O tema da tela destrinchada por Trevisan – pintada por El Greco em 1586 –,
a justapor o plano terreno ao celestial, remonta a uma lenda do início do
século XIV, mais especificamente, a 1312, segundo a qual, na época em que o Conde
de Orgaz foi assassinado, Santo Estêvão e Santo Agostinho desceram pessoalmente
do céu e o enterraram com suas próprias mãos.
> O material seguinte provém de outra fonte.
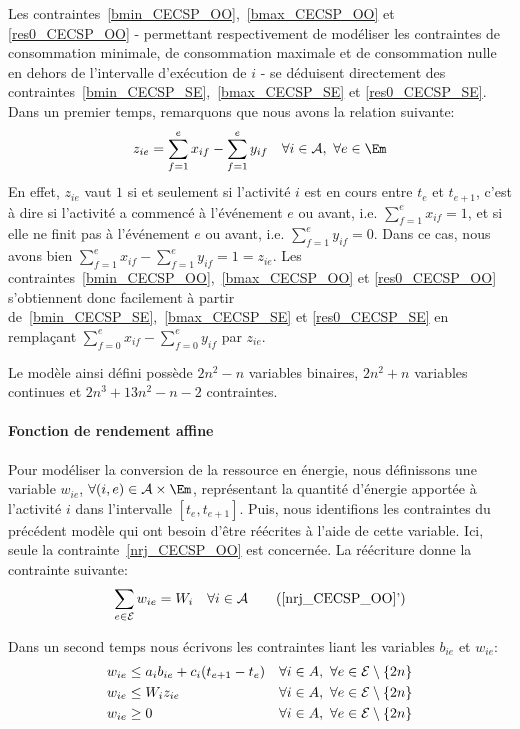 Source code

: Les contraintes~\eqref{bmin_CECSP_OO},~\eqref{bmax_CECSP_OO} et
\eqref{res0_CECSP_OO} - permettant respectivement de modéliser les
contraintes de consommation minimale, de consommation maximale et de
consommation nulle en dehors de l'intervalle d'exécution de $i$ - se
déduisent directement des
contraintes~\eqref{bmin_CECSP_SE},~\eqref{bmax_CECSP_SE} et
\eqref{res0_CECSP_SE}. Dans un premier temps, remarquons que nous
avons la relation suivante:
\begin{equation}
\label{SEversOO}
z_{ie} = \sum_{f=1}^e x_{if} -  \sum_{f=1}^e y_{if} \quad \forall i
\in \A,\ \forall e\in \Em
\end{equation}
En effet, $z_{ie}$ vaut $1$ si et seulement si l'activité $i$ est en
cours entre $t_e$ et $t_{e+1}$, c'est à dire si l'activité a commencé à
l'événement $e$ ou avant, i.e. $\sum_{f=1}^ex_{if}=1$, et si elle
ne finit pas à l'événement $e$ ou avant, i.e. $\sum_{f=1}^ey_{if}=
0$. Dans ce cas, nous avons bien $\sum_{f=1}^ex_{if} -
\sum_{f=1}^ey_{if}= 1 = z_{ie}$. Les
contraintes~\eqref{bmin_CECSP_OO},~\eqref{bmax_CECSP_OO} et
\eqref{res0_CECSP_OO} s'obtiennent donc facilement à partir
de~\eqref{bmin_CECSP_SE},~\eqref{bmax_CECSP_SE} et
\eqref{res0_CECSP_SE} en remplaçant $\sum_{f=0}^{e}
x_{if}-\sum_{f=0}^{e}y_{if}$ par $z_{ie}$.


Le modèle ainsi défini possède $2n^2-n$ variables binaires, $2n^2+n$
variables continues et $2n^3+13n^2-n-2$ contraintes.    

\paragraph{Fonction de rendement affine}

Pour modéliser la conversion de la ressource en énergie, nous
définissons une variable $w_{ie}$, $\forall (i,e) \in \A \times \Em$,
représentant la quantité d'énergie 
apportée à l'activité $i$ dans l'intervalle $[t_e,t_{e+1}]$. Puis,
nous identifions les contraintes du précédent modèle qui ont besoin
d'être réécrites à l'aide de cette variable. Ici, seule la
contrainte~\eqref{nrj_CECSP_OO} est concernée. La réécriture donne la
contrainte suivante:
\begin{equation}
\sum_{e\in \E} w_{ie}=W_i \quad \forall i \in \A
\tag{\ref{nrj_CECSP_OO}'}
\end{equation}

Dans un second temps nous écrivons les contraintes liant les variables
$b_{ie}$ et $w_{ie}$:
\begin{align}
  &w_{ie} \le a_ib_{ie}+c_i(t_{e+1}-t_e) & & \forall i \in A,\ \forall
  e \in {\cal E} \setminus\{2n\} \label{conv1_CECSP_OO}\\
  &w_{ie} \le W_i z_{ie} & & \forall i \in A,\ \forall e \in {\cal E}\setminus\{2n\} \label{conv2_CECSP_OO}\\
  & w_{ie} \ge 0 & & \forall i \in A,\ \forall e \in {\cal E}\setminus\{2n\}
  \label{Bw_CECSP_OO}
\end{align}

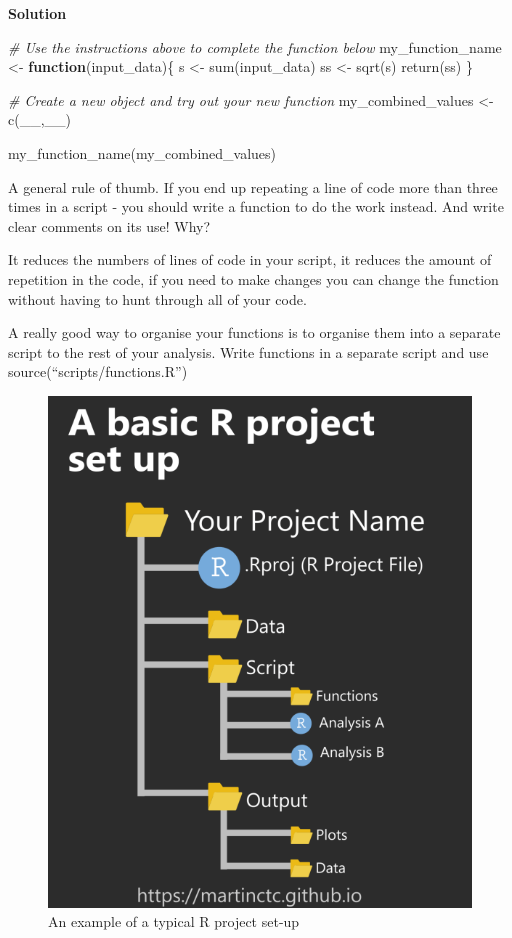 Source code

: \documentclass[
]{book}
\newenvironment{Shaded}{\begin{snugshade}}{\end{snugshade}}
\newcommand{\CommentTok}[1]{\textcolor[rgb]{0.56,0.35,0.01}{\textit{#1}}}
\newcommand{\ControlFlowTok}[1]{\textcolor[rgb]{0.13,0.29,0.53}{\textbf{#1}}}
\newcommand{\FunctionTok}[1]{\textcolor[rgb]{0.00,0.00,0.00}{#1}}
\newcommand{\NormalTok}[1]{#1}
\newcommand{\OtherTok}[1]{\textcolor[rgb]{0.56,0.35,0.01}{#1}}
\begin{document}
\textbf{Solution}

\begin{Shaded}
\begin{Highlighting}[]
\CommentTok{\# Use the instructions above to complete the function below}
\NormalTok{my\_function\_name }\OtherTok{\textless{}{-}} \ControlFlowTok{function}\NormalTok{(input\_data)\{}
\NormalTok{  s }\OtherTok{\textless{}{-}} \FunctionTok{sum}\NormalTok{(input\_data)}
\NormalTok{  ss }\OtherTok{\textless{}{-}} \FunctionTok{sqrt}\NormalTok{(s)}
  \FunctionTok{return}\NormalTok{(ss)}
\NormalTok{\}}

\CommentTok{\# Create a new object and try out your new function}
\NormalTok{my\_combined\_values }\OtherTok{\textless{}{-}} \FunctionTok{c}\NormalTok{(\_\_,\_\_) }

\FunctionTok{my\_function\_name}\NormalTok{(my\_combined\_values)}
\end{Highlighting}
\end{Shaded}

A general rule of thumb. If you end up repeating a line of code more than three times in a script - you should write a function to do the work instead. And write clear comments on its use!
Why?

It reduces the numbers of lines of code in your script, it reduces the amount of repetition in the code, if you need to make changes you can change the function without having to hunt through all of your code.

A really good way to organise your functions is to organise them into a separate script to the rest of your analysis. Write functions in a separate script and use source(``scripts/functions.R'')

\begin{figure}
\includegraphics[width=0.8\linewidth]{images/project} \caption{An example of a typical R project set-up}\label{fig:unnamed-chunk-349}
\end{figure}
\end{document}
Os versos de Trevisan descrevem suficientemente bem o que se revela mais
abaixo, no detalhe da precitada obra. O recorte da imagem, infelizmente,
permite visualizar somente parte do “burel escultórico” do monge, muito embora
a cena capturada faculte contemplar o quanto há de riqueza cromática e de expressividade
nos rostos dos presentes às exéquias.
J.A.R. – H.C.
Armindo Trevisan
(n. 1933)
El Greco
No quadro de El
Greco: O Enterro do Conde de Orgaz,
o morto, apanhado
como um bebê que adormeceu
na casa de amigos,
cativa o olhar dos espectadores
que reparam nas
lindas golas alçadas, nos rostos ovoides
(equilibrada
disposição de objetos
que a vida ameaça
explodir); convém,
por um momento,
acariciar os paramentos
do Bispo, do Diácono,
cuja borla
roça a armadura do
cavaleiro,
nenúfar que as águas
impelem sobre pedras.
À esquerda, o monge,
no seu burel escultórico;
aos lados, quatro
archotes; no céu,
Cristo, sua Mãe, os
Anjos e Santos
derramando-se com a
fluidez de perfumes. Mas,
que fica dessa tela,
vulcânica e sorridente?
A mão branca, talvez,
entre o diácono e o prelado,
a calmaria das faces
com flexões
litúrgicas, onde a morte
não aparece, mas
sopra, à guisa de um hálito
embaciando o cristal
de lágrimas geladas.
Em: “Os Olhos da Noite” (1997)
O Enterro do Conde de Orgaz
Detalhe
(El Greco: artista
grego)
Referência:
TREVISAN, Armindo. El Greco. In:
__________. Nova antologia poética:
1967-2001. Porto Alegre, RS: Sulina, 2001. p. 192.